**What is expected**: Copy all the data exactly, except the pictures.

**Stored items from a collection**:
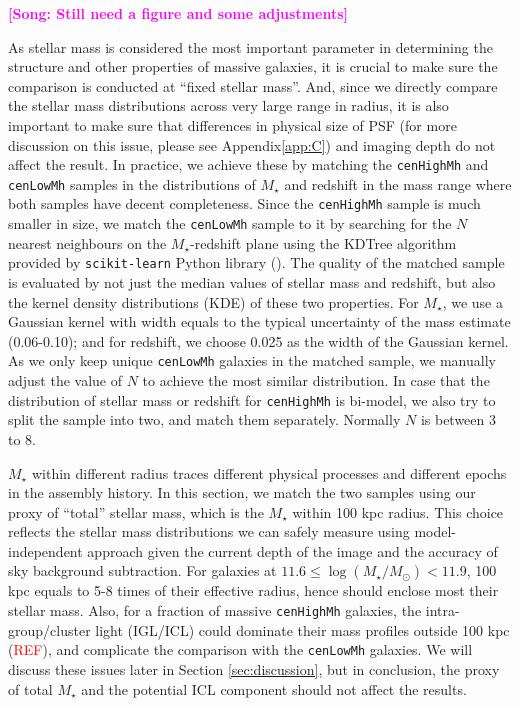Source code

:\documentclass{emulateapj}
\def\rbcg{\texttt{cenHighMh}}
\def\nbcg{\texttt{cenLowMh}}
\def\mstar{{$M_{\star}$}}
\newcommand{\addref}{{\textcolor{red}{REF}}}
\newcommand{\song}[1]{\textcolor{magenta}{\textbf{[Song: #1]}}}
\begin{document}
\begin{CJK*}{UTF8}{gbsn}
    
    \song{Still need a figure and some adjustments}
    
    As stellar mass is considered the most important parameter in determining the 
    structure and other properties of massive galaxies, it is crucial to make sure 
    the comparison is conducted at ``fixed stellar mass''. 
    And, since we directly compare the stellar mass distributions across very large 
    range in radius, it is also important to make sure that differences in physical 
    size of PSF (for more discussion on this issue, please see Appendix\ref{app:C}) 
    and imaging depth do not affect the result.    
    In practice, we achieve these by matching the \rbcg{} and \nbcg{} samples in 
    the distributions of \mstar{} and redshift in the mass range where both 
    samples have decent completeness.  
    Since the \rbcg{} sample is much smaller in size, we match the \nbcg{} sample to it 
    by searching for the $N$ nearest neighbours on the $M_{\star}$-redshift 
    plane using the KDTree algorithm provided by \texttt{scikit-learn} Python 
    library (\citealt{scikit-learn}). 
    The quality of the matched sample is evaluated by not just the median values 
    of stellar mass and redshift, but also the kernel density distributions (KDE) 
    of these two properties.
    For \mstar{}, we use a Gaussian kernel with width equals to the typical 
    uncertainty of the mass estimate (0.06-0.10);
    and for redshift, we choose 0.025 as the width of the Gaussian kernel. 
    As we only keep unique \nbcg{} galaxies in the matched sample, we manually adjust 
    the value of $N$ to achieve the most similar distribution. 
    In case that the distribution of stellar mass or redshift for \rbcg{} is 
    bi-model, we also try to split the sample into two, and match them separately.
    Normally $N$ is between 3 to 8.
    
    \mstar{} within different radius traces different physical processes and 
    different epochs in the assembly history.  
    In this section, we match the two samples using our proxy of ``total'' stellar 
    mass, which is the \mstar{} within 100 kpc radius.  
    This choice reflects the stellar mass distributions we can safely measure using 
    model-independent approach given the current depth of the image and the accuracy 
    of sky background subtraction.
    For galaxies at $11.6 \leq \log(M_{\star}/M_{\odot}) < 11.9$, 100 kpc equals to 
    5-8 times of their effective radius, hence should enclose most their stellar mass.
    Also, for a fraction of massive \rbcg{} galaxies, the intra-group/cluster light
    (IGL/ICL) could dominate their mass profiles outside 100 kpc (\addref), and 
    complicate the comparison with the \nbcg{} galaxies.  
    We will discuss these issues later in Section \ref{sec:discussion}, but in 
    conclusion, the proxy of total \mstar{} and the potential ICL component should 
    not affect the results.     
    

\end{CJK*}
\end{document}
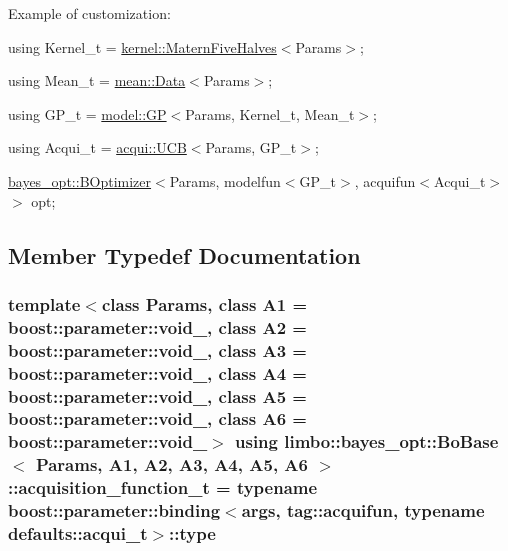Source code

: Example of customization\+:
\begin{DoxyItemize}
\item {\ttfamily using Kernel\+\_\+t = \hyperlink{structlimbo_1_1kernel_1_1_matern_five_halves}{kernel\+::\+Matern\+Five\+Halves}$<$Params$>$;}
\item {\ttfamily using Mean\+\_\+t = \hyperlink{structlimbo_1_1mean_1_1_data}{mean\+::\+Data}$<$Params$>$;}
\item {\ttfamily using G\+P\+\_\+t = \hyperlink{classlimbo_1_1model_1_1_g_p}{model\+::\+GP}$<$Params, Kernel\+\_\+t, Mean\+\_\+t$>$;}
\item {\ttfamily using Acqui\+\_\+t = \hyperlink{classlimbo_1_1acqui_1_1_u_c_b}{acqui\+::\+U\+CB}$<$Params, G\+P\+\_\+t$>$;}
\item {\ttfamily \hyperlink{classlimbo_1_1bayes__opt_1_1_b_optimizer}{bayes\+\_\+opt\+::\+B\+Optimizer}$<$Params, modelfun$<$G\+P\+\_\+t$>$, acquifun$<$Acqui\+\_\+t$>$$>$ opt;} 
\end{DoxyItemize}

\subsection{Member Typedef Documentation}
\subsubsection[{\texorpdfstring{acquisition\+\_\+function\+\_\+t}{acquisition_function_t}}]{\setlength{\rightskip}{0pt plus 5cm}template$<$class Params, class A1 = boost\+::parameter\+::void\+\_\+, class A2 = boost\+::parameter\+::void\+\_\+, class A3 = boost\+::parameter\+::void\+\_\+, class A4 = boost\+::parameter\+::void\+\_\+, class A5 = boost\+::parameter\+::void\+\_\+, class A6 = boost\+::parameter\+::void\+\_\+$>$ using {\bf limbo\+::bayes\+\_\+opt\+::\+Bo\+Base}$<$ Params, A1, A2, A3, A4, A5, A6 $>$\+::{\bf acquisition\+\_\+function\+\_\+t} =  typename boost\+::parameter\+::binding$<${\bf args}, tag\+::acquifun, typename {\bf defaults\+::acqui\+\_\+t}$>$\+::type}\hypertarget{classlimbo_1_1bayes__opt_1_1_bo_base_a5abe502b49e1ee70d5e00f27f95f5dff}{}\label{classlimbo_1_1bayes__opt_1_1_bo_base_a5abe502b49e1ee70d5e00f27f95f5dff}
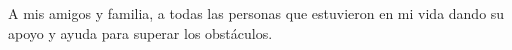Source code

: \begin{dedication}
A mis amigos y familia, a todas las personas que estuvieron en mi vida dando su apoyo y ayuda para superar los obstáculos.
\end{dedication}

**Response to this task**:
Source code

:\documentclass{emulateapj}
\def\rbcg{\texttt{cenHighMh}}
\def\nbcg{\texttt{cenLowMh}}
\def\mstar{{$M_{\star}$}}
\newcommand{\addref}{{\textcolor{red}{REF}}}
\newcommand{\song}[1]{\textcolor{magenta}{\textbf{[Song: #1]}}}
\begin{document}
\begin{CJK*}{UTF8}{gbsn}
    
    \song{Still need a figure and some adjustments}
    
    As stellar mass is considered the most important parameter in determining the 
    structure and other properties of massive galaxies, it is crucial to make sure 
    the comparison is conducted at ``fixed stellar mass''. 
    And, since we directly compare the stellar mass distributions across very large 
    range in radius, it is also important to make sure that differences in physical 
    size of PSF (for more discussion on this issue, please see Appendix\ref{app:C}) 
    and imaging depth do not affect the result.    
    In practice, we achieve these by matching the \rbcg{} and \nbcg{} samples in 
    the distributions of \mstar{} and redshift in the mass range where both 
    samples have decent completeness.  
    Since the \rbcg{} sample is much smaller in size, we match the \nbcg{} sample to it 
    by searching for the $N$ nearest neighbours on the $M_{\star}$-redshift 
    plane using the KDTree algorithm provided by \texttt{scikit-learn} Python 
    library (\citealt{scikit-learn}). 
    The quality of the matched sample is evaluated by not just the median values 
    of stellar mass and redshift, but also the kernel density distributions (KDE) 
    of these two properties.
    For \mstar{}, we use a Gaussian kernel with width equals to the typical 
    uncertainty of the mass estimate (0.06-0.10);
    and for redshift, we choose 0.025 as the width of the Gaussian kernel. 
    As we only keep unique \nbcg{} galaxies in the matched sample, we manually adjust 
    the value of $N$ to achieve the most similar distribution. 
    In case that the distribution of stellar mass or redshift for \rbcg{} is 
    bi-model, we also try to split the sample into two, and match them separately.
    Normally $N$ is between 3 to 8.
    
    \mstar{} within different radius traces different physical processes and 
    different epochs in the assembly history.  
    In this section, we match the two samples using our proxy of ``total'' stellar 
    mass, which is the \mstar{} within 100 kpc radius.  
    This choice reflects the stellar mass distributions we can safely measure using 
    model-independent approach given the current depth of the image and the accuracy 
    of sky background subtraction.
    For galaxies at $11.6 \leq \log(M_{\star}/M_{\odot}) < 11.9$, 100 kpc equals to 
    5-8 times of their effective radius, hence should enclose most their stellar mass.
    Also, for a fraction of massive \rbcg{} galaxies, the intra-group/cluster light
    (IGL/ICL) could dominate their mass profiles outside 100 kpc (\addref), and 
    complicate the comparison with the \nbcg{} galaxies.  
    We will discuss these issues later in Section \ref{sec:discussion}, but in 
    conclusion, the proxy of total \mstar{} and the potential ICL component should 
    not affect the results.     
    

\end{CJK*}
\end{document}
Source code

: Example of customization\+:
\begin{DoxyItemize}
\item {\ttfamily using Kernel\+\_\+t = \hyperlink{structlimbo_1_1kernel_1_1_matern_five_halves}{kernel\+::\+Matern\+Five\+Halves}$<$Params$>$;}
\item {\ttfamily using Mean\+\_\+t = \hyperlink{structlimbo_1_1mean_1_1_data}{mean\+::\+Data}$<$Params$>$;}
\item {\ttfamily using G\+P\+\_\+t = \hyperlink{classlimbo_1_1model_1_1_g_p}{model\+::\+GP}$<$Params, Kernel\+\_\+t, Mean\+\_\+t$>$;}
\item {\ttfamily using Acqui\+\_\+t = \hyperlink{classlimbo_1_1acqui_1_1_u_c_b}{acqui\+::\+U\+CB}$<$Params, G\+P\+\_\+t$>$;}
\item {\ttfamily \hyperlink{classlimbo_1_1bayes__opt_1_1_b_optimizer}{bayes\+\_\+opt\+::\+B\+Optimizer}$<$Params, modelfun$<$G\+P\+\_\+t$>$, acquifun$<$Acqui\+\_\+t$>$$>$ opt;} 
\end{DoxyItemize}

\subsection{Member Typedef Documentation}
\subsubsection[{\texorpdfstring{acquisition\+\_\+function\+\_\+t}{acquisition_function_t}}]{\setlength{\rightskip}{0pt plus 5cm}template$<$class Params, class A1 = boost\+::parameter\+::void\+\_\+, class A2 = boost\+::parameter\+::void\+\_\+, class A3 = boost\+::parameter\+::void\+\_\+, class A4 = boost\+::parameter\+::void\+\_\+, class A5 = boost\+::parameter\+::void\+\_\+, class A6 = boost\+::parameter\+::void\+\_\+$>$ using {\bf limbo\+::bayes\+\_\+opt\+::\+Bo\+Base}$<$ Params, A1, A2, A3, A4, A5, A6 $>$\+::{\bf acquisition\+\_\+function\+\_\+t} =  typename boost\+::parameter\+::binding$<${\bf args}, tag\+::acquifun, typename {\bf defaults\+::acqui\+\_\+t}$>$\+::type}\hypertarget{classlimbo_1_1bayes__opt_1_1_bo_base_a5abe502b49e1ee70d5e00f27f95f5dff}{}\label{classlimbo_1_1bayes__opt_1_1_bo_base_a5abe502b49e1ee70d5e00f27f95f5dff}
Source code

: \begin{dedication}
A mis amigos y familia, a todas las personas que estuvieron en mi vida dando su apoyo y ayuda para superar los obstáculos.
\end{dedication}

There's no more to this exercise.